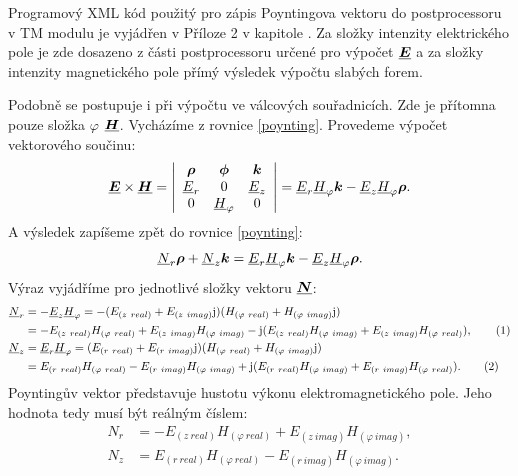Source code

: \documentclass[12pt,a4paper,oneside]{article}
\numberwithin{equation}{section} %
\numberwithin{figure}{section} %
\numberwithin{table}{section} %
\newcommand{\mj}{\mathrm{j}} %
\renewcommand{\vec}[1]{\mbox{\boldmath$#1$}} %
\newcommand{\faz}[1]{{\underline{#1}}} %
\newcommand\numberthis{\addtocounter{equation}{1}\tag{\theequation}}
\begin{document}
Programový XML kód použitý pro zápis Poyntingova vektoru do postprocessoru v TM modulu je vyjádřen v Příloze 2 v kapitole . Za složky intenzity elektrického pole je zde dosazeno z části postprocessoru určené pro výpočet $\faz{\vec{E}}$ a za složky intenzity magnetického pole přímý výsledek výpočtu slabých forem.


Podobně se postupuje i při výpočtu ve válcových souřadnicích. Zde je přítomna pouze složka $\varphi$ $\faz{\vec{H}}$. Vycházíme z rovnice \ref{poynting}. Provedeme výpočet vektorového součinu:
\begin{equation}
\faz{\vec{E}} \times \faz{\vec{H}} =
\left| 
\begin{array}{c c c}
\vec{\rho} & \vec{\phi} & \vec{k} \\ 
\faz{E} _r & 0 & \faz{E} _z \\
0 & \faz{H} _{\varphi} & 0
\end{array}
\right|
= \faz{E} _r \faz{H} _{\varphi} \vec{k} - \faz{E} _z \faz{H} _{\varphi} \vec{\rho} .
\end{equation}
A výsledek zapíšeme zpět do rovnice \ref{poynting}:
\begin{equation}
\faz{N} _r \vec{\rho} + \faz{N} _z \vec{k} = \faz{E} _r \faz{H} _{\varphi} \vec{k} - \faz{E} _z \faz{H} _{\varphi} \vec{\rho} .
\end{equation}
Výraz vyjádříme pro jednotlivé složky vektoru $\faz{\vec{N}}$:
\begin{subequations}
\begin{align*}
\faz{N} _r &= - \faz{E} _z \faz{H} _{\varphi} = - (E _{(z~real)} + E _{(z~imag)} \mj) (H _{(\varphi ~real)} + H _{(\varphi ~imag)} \mj) 
\\
&= - E _{(z~real)} H _{(\varphi ~real)} + E _{(z~imag)} H _{(\varphi ~imag)} - \mj (E _{(z~real)} H _{(\varphi ~imag)} + E _{(z~imag)} H _{(\varphi ~real)}) ,
\numberthis
\\
\faz{N} _z &= \faz{E} _r \faz{H} _{\varphi} = (E _{(r~real)} + E _{(r~imag)} \mj) (H _{(\varphi ~real)} + H _{(\varphi ~imag)} \mj)
\\ 
&= E _{(r~real)} H _{(\varphi ~real)} - E _{(r~imag)} H _{(\varphi ~imag)} + \mj (E _{(r~real)} H _{(\varphi ~imag)} + E _{(r~imag)} H _{(\varphi ~real)}) .
\numberthis
\end{align*}
\end{subequations}
Poyntingův vektor představuje hustotu výkonu elektromagnetického pole. Jeho hodnota tedy musí být reálným číslem:
\begin{subequations}
\begin{align}
N _r &= - E _{(z~real)} H _{(\varphi ~real)} + E _{(z~imag)} H _{(\varphi ~imag)} ,
\\
N _z &= E _{(r~real)} H _{(\varphi ~real)} - E _{(r~imag)} H _{(\varphi ~imag)} .
\end{align}
\end{subequations}
\end{document}

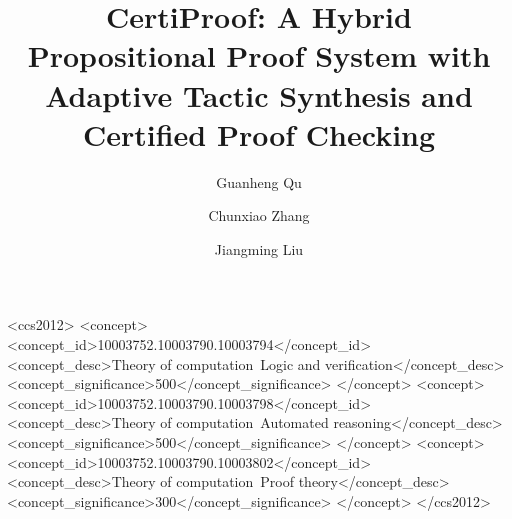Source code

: \documentclass[acmtocl,review,anonymous]{acmart}
\begin{document}
\title{CertiProof: A Hybrid Propositional Proof System with Adaptive Tactic Synthesis and Certified Proof Checking}

\author{Guanheng Qu}

\author{Chunxiao Zhang}

\author{Jiangming Liu}

\begin{CCSXML}
<ccs2012>
   <concept>
       <concept_id>10003752.10003790.10003794</concept_id>
       <concept_desc>Theory of computation~Logic and verification</concept_desc>
       <concept_significance>500</concept_significance>
   </concept>
   <concept>
       <concept_id>10003752.10003790.10003798</concept_id>
       <concept_desc>Theory of computation~Automated reasoning</concept_desc>
       <concept_significance>500</concept_significance>
   </concept>
   <concept>
       <concept_id>10003752.10003790.10003802</concept_id>
       <concept_desc>Theory of computation~Proof theory</concept_desc>
       <concept_significance>300</concept_significance>
   </concept>
</ccs2012>
\end{CCSXML}

\end{document}
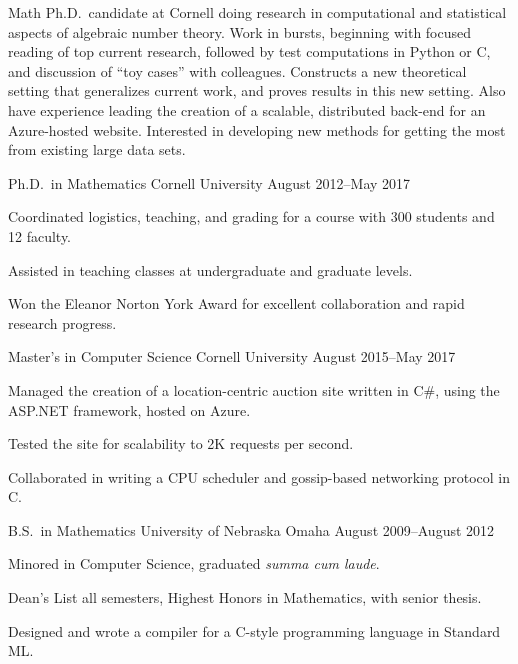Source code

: \documentclass[11pt, letterpaper]{awesome-cv}
\begin{document}
\makecvheader






\begin{cvparagraph}
Math Ph.D.~candidate at Cornell doing research in computational and statistical aspects of algebraic number theory. Work in bursts, beginning with focused reading of top current research, followed by test computations in Python or C, and discussion of ``toy cases'' with colleagues. Constructs a new theoretical setting that generalizes current work, and proves results in this new setting. Also have experience leading the creation of a scalable, distributed back-end for an Azure-hosted website. Interested in developing new methods for getting the most from existing large data sets. 
\end{cvparagraph}






\begin{cventries}

\cventry
	{Ph.D.~in Mathematics}
	{Cornell University}
	{}
	{August 2012--May 2017}
	{
		\begin{cvitems}
			\item{Coordinated logistics, teaching, and grading for a course with 300 students and 12 faculty.}
			\item{Assisted in teaching classes at undergraduate and graduate levels.}
			\item{Won the Eleanor Norton York Award for excellent collaboration and rapid research progress.}
		\end{cvitems}
	}
	
\cventry
	{Master's in Computer Science}
	{Cornell University}
	{}
	{August 2015--May 2017}
	{
		\begin{cvitems}
			\item{Managed the creation of a location-centric auction site written in C\#, using the ASP.NET framework, hosted on Azure.}
			\item{Tested the site for scalability to 2K requests per second.}
			\item{Collaborated in writing a CPU scheduler and gossip-based networking protocol in C.}
		\end{cvitems}
	}
	
\cventry
	{B.S.~in Mathematics}
	{University of Nebraska Omaha}
	{}
	{August 2009--August 2012}
	{
		\begin{cvitems}
			\item{Minored in Computer Science, graduated \emph{summa cum laude}.}
			\item{Dean's List all semesters, Highest Honors in Mathematics, with senior thesis.}
			\item{Designed and wrote a compiler for a C-style programming language in Standard ML.}
		\end{cvitems}
	}
	
\end{cventries}
\end{document}
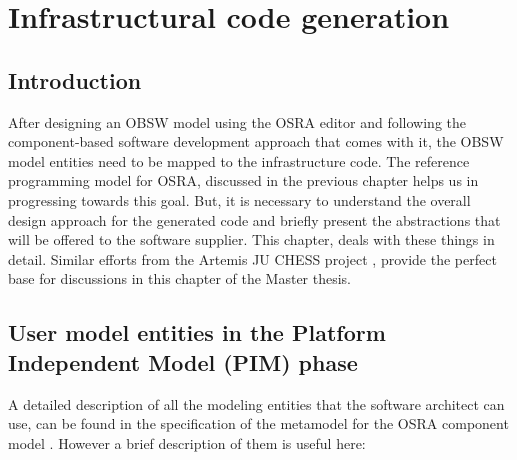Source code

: 
\chapter{Infrastructural code generation}
\label{chap: Code generation}
\section{Introduction}
After designing an OBSW model using the OSRA editor and following the component-based software development approach that comes with it, the OBSW model entities need to be mapped to the infrastructure code. The reference programming model for OSRA, discussed in the previous chapter helps us in progressing towards this goal. But, it is necessary to understand the overall design approach for the generated code and briefly present the abstractions that will be offered to the software supplier. This chapter, deals with these things in detail. Similar efforts from the Artemis JU CHESS project \cite{EvoRAVCodeAr}, provide the perfect base for discussions in this chapter of the Master thesis.   

\section{User model entities in the Platform Independent Model (PIM) phase}
A detailed description of all the modeling entities that the software architect can use, can be found in the specification of the metamodel for the OSRA component model \cite{SpecMetamodel}. However a brief description of them is useful here:
 
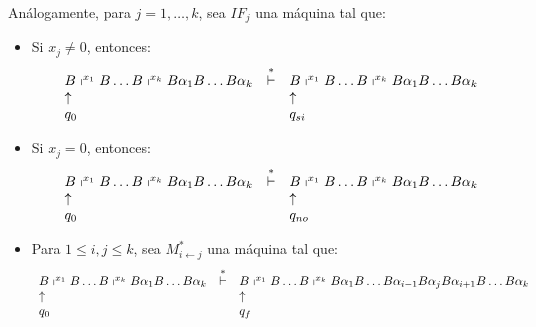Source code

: \begin{frame}
  \PN Análogamente, para $j=1,\dotsc,k$, sea $IF_{j}$ una máquina tal que:
  \begin{itemize}
    \item Si $x_{j} \neq 0$, entonces:
    \[
      \begin{array}{lcl}
        B \shortmid^{x_{1}} B \dotsc B \shortmid^{x_{k}} B \alpha_{1} B \dotsc B \alpha_{k} &\overset{\ast}{\vdash}& B
          \shortmid^{x_{1}} B \dotsc B \shortmid^{x_{k}} B \alpha_{1} B \dotsc B \alpha_{k} \\
        \uparrow && \uparrow \\
        q_{0} && q_{si}
      \end{array}
    \]

    \item Si $x_{j} = 0$, entonces:
    \[
      \begin{array}{lcl}
        B \shortmid^{x_{1}} B \dotsc B \shortmid^{x_{k}} B \alpha_{1} B \dotsc B \alpha_{k} &\overset{\ast}{\vdash}& B
          \shortmid^{x_{1}} B \dotsc B \shortmid^{x_{k}} B \alpha_{1} B \dotsc B \alpha_{k} \\
        \uparrow && \uparrow \\
        q_{0} && q_{no}
      \end{array}
    \]

    \item Para $1 \leq i,j \leq k$, sea $M_{i\leftarrow j}^{\ast}$ una máquina tal que:
    \[
      \begin{array}{lcl}
        B \shortmid^{x_{1}} B \dotsc B \shortmid^{x_{k}} B \alpha_{1} B \dotsc B \alpha_{k} &\overset{\ast}{\vdash}& B
          \shortmid^{x_{1}} B \dotsc B \shortmid^{x_{k}} B \alpha_{1} B \dotsc B \alpha_{i-1} B \alpha_{j} B
          \alpha_{i+1} B \dotsc B \alpha_{k} \\
        \uparrow && \uparrow \\
        q_{0} & & q_{f}
      \end{array}
    \]
  \end{itemize}
\end{frame}
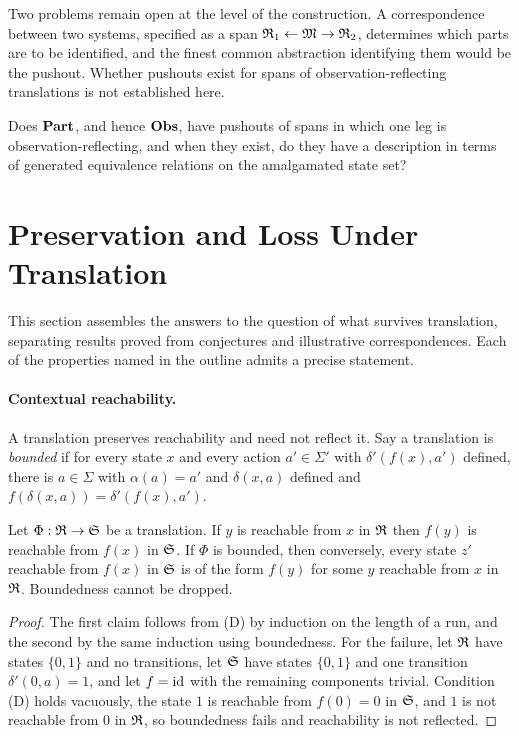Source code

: Two problems remain open at the level of the construction. A correspondence between two systems, specified as a span $\fR_1\leftarrow\fM\to\fR_2$, determines which parts are to be identified, and the finest common abstraction identifying them would be the pushout. Whether pushouts exist for spans of observation-reflecting translations is not established here.

\begin{question}\label{q:pushout}
Does $\Part$, and hence $\Obs$, have pushouts of spans in which one leg is observation-reflecting, and when they exist, do they have a description in terms of generated equivalence relations on the amalgamated state set?
\end{question}

\section{Preservation and Loss Under Translation}

This section assembles the answers to the question of what survives translation, separating results proved from conjectures and illustrative correspondences. Each of the properties named in the outline admits a precise statement.

\paragraph{Contextual reachability.} A translation preserves reachability and need not reflect it. Say a translation is \emph{bounded} if for every state $x$ and every action $a'\in\Sigma'$ with $\delta'(f(x),a')$ defined, there is $a\in\Sigma$ with $\alpha(a)=a'$ and $\delta(x,a)$ defined and $f(\delta(x,a))=\delta'(f(x),a')$.

\begin{proposition}\label{prop:reach}
Let $\Phi:\fR\to\fS$ be a translation. If $y$ is reachable from $x$ in $\fR$ then $f(y)$ is reachable from $f(x)$ in $\fS$. If $\Phi$ is bounded, then conversely, every state $z'$ reachable from $f(x)$ in $\fS$ is of the form $f(y)$ for some $y$ reachable from $x$ in $\fR$. Boundedness cannot be dropped.
\end{proposition}
\begin{proof}
The first claim follows from (D) by induction on the length of a run, and the second by the same induction using boundedness. For the failure, let $\fR$ have states $\{0,1\}$ and no transitions, let $\fS$ have states $\{0,1\}$ and one transition $\delta'(0,a)=1$, and let $f=\id$ with the remaining components trivial. Condition (D) holds vacuously, the state $1$ is reachable from $f(0)=0$ in $\fS$, and $1$ is not reachable from $0$ in $\fR$, so boundedness fails and reachability is not reflected.
\end{proof}

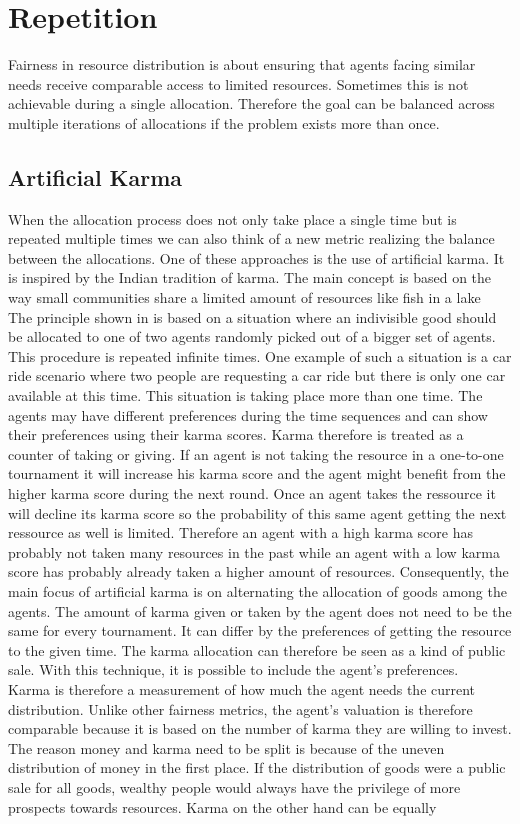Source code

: \documentclass[german, a4paper, 11pt, oneside]{scrbook}
\begin{document}
\section{Repetition}
Fairness in resource distribution is about ensuring that agents facing similar needs receive comparable access to limited resources. Sometimes this is not achievable during a single allocation. Therefore the goal can be balanced across multiple iterations of allocations if the problem exists more than once.\cite{Elokda.2023}
\subsection{Artificial Karma}
When the allocation process does not only take place a single time but is repeated multiple times we can also think of a new metric realizing the balance between the allocations. One of these approaches is the use of artificial karma. It is inspired by the Indian tradition of karma. The main concept is based on the way small communities share a limited amount of resources like fish in a lake \cite{.c} \\The principle shown in \cite{Elokda.2023} is based on a situation where an indivisible good should be allocated to one of two agents randomly picked out of a bigger set of agents. This procedure is repeated infinite times. One example of such a situation is a car ride scenario where two people are requesting a car ride but there is only one car available at this time. This situation is taking place more than one time. The agents may have different preferences during the time sequences and can show their preferences using their karma scores. Karma therefore is treated as a counter of taking or giving. If an agent is not taking the resource in a one-to-one tournament it will increase his karma score and the agent might benefit from the higher karma score during the next round. Once an agent takes the ressource it will decline its karma score so the probability of this same agent getting the next ressource as well is limited. Therefore an agent with a high karma score has probably not taken many resources in the past while an agent with a low karma score has probably already taken a higher amount of resources. Consequently, the main focus of artificial karma is on alternating the allocation of goods among the agents.  The amount of karma given or taken by the agent does not need to be the same for every tournament. It can differ by the preferences of getting the resource to the given time. The karma allocation can therefore be seen as a kind of public sale. With this technique, it is possible to include the agent's preferences. \\Karma is therefore a measurement of how much the agent needs the current distribution. Unlike other fairness metrics, the agent's valuation is therefore comparable because it is based on the number of karma they are willing to invest. \\The reason money and karma need to be split is because of the uneven distribution of money in the first place. If the distribution of goods were a public sale for all goods, wealthy people would always have the privilege of more prospects towards resources. Karma on the other hand can be equally 
\end{document}
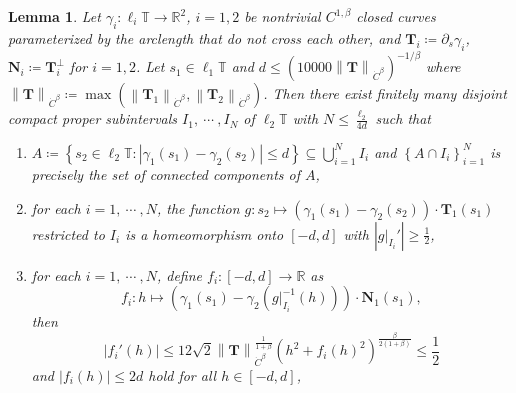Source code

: \documentclass[reqno,centertags,12pt]{amsart}
\newtheorem{lemma}[theorem]{Lemma}
\theoremstyle{definition}
\numberwithin{equation}{section}
\newcommand{\abs}[1]{\left\lvert#1\right\rvert}
\newcommand{\norm}[1]{\left\|#1\right\|}
\newcommand{\set}[1]{\left\{ #1 \right\}}
\newcommand{\setbc}[2]{\left\{ #1\colon#2 \right\}}
\newcommand{\bbR}{{\mathbb{R}}}
\newcommand{\bbT}{{\mathbb{T}}}
\begin{document}
\begin{lemma}\label{LD.1}
    Let $\gamma_{i}\colon\ell_{i}\bbT\to\bbR^{2}$, $i=1,2$ be nontrivial $C^{1,\beta}$
    closed curves parameterized by the arclength that do not cross each other,
    and $\mathbf{T}_{i}\coloneqq\partial_{s}\gamma_{i}$,
    $\mathbf{N}_{i}\coloneqq\mathbf{T}_{i}^{\perp}$ for $i=1,2$.
    Let $s_{1}\in\ell_{1}\bbT$ and
    $d\leq\left(10000\norm{\mathbf{T}}_{\dot{C}^{\beta}}\right)^{-1/\beta}$
    where $\norm{\mathbf{T}}_{\dot{C}^{\beta}}\coloneqq
    \max\left(\norm{\mathbf{T}_{1}}_{\dot{C}^{\beta}},
    \norm{\mathbf{T}_{2}}_{\dot{C}^{\beta}}\right)$.
    Then there exist finitely many disjoint compact proper subintervals
    $I_{1},\ \cdots\ ,I_{N}$ of $\ell_{2}\bbT$ with $N\leq\frac{\ell_{2}}{4d}$ such that
    \begin{enumerate}
        \item $A\coloneqq
        \setbc{s_{2}\in\ell_{2}\bbT}{\abs{\gamma_{1}(s_{1}) - \gamma_{2}(s_{2})} \leq d}
        \subseteq\bigcup_{i=1}^{N}I_{i}$ and $\set{A\cap I_{i}}_{i=1}^{N}$
        is precisely the set of connected components of $A$,

        \item for each $i=1,\ \cdots\ ,N$, the function
        $g\colon s_{2}\mapsto(\gamma_{1}(s_{1})-\gamma_{2}(s_{2}))\cdot\mathbf{T}_{1}(s_{1})$
        restricted to $I_{i}$ is a homeomorphism onto $[-d,d]$ with
        $\abs{g|_{I_{i}}'}\geq\frac{1}{2}$,

        \item for each $i=1,\ \cdots\ ,N$,
        define $f_{i}\colon[-d,d]\to\bbR$ as
        \[
            f_{i}\colon h\mapsto
            \left(\gamma_{1}(s_{1}) - \gamma_{2}(g|_{I_{i}}^{-1}(h))\right)
            \cdot\mathbf{N}_{1}(s_{1}),
        \]
        then
        \[
            \abs{f_{i}'(h)}\leq
            12\sqrt{2}\norm{\mathbf{T}}_{\dot{C}^{\beta}}^{\frac{1}{1+\beta}}
            (h^{2}+f_{i}(h)^{2})^{\frac{\beta}{2(1+\beta)}}
            \leq \frac{1}{2}
        \]
        and $\abs{f_{i}(h)}\leq 2d$ hold for all $h\in[-d,d]$,
    \end{enumerate}
\end{lemma}
\end{document}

────────────────

_What the exercise asks_
Copy out the line holding "is precisely the" along with all lines after it through the end of the entries, exactly and only these.

_Answer section_
        is precisely the set of connected components of $A$,

        \item for each $i=1,\ \cdots\ ,N$, the function
        $g\colon s_{2}\mapsto(\gamma_{1}(s_{1})-\gamma_{2}(s_{2}))\cdot\mathbf{T}_{1}(s_{1})$
        restricted to $I_{i}$ is a homeomorphism onto $[-d,d]$ with
        $\abs{g|_{I_{i}}'}\geq\frac{1}{2}$,

        \item for each $i=1,\ \cdots\ ,N$,
        define $f_{i}\colon[-d,d]\to\bbR$ as
        \[
            f_{i}\colon h\mapsto
            \left(\gamma_{1}(s_{1}) - \gamma_{2}(g|_{I_{i}}^{-1}(h))\right)
            \cdot\mathbf{N}_{1}(s_{1}),
        \]
        then
        \[
            \abs{f_{i}'(h)}\leq
            12\sqrt{2}\norm{\mathbf{T}}_{\dot{C}^{\beta}}^{\frac{1}{1+\beta}}
            (h^{2}+f_{i}(h)^{2})^{\frac{\beta}{2(1+\beta)}}
            \leq \frac{1}{2}
        \]
        and $\abs{f_{i}(h)}\leq 2d$ hold for all $h\in[-d,d]$,
    \end{enumerate}
\end{lemma}
\end{document}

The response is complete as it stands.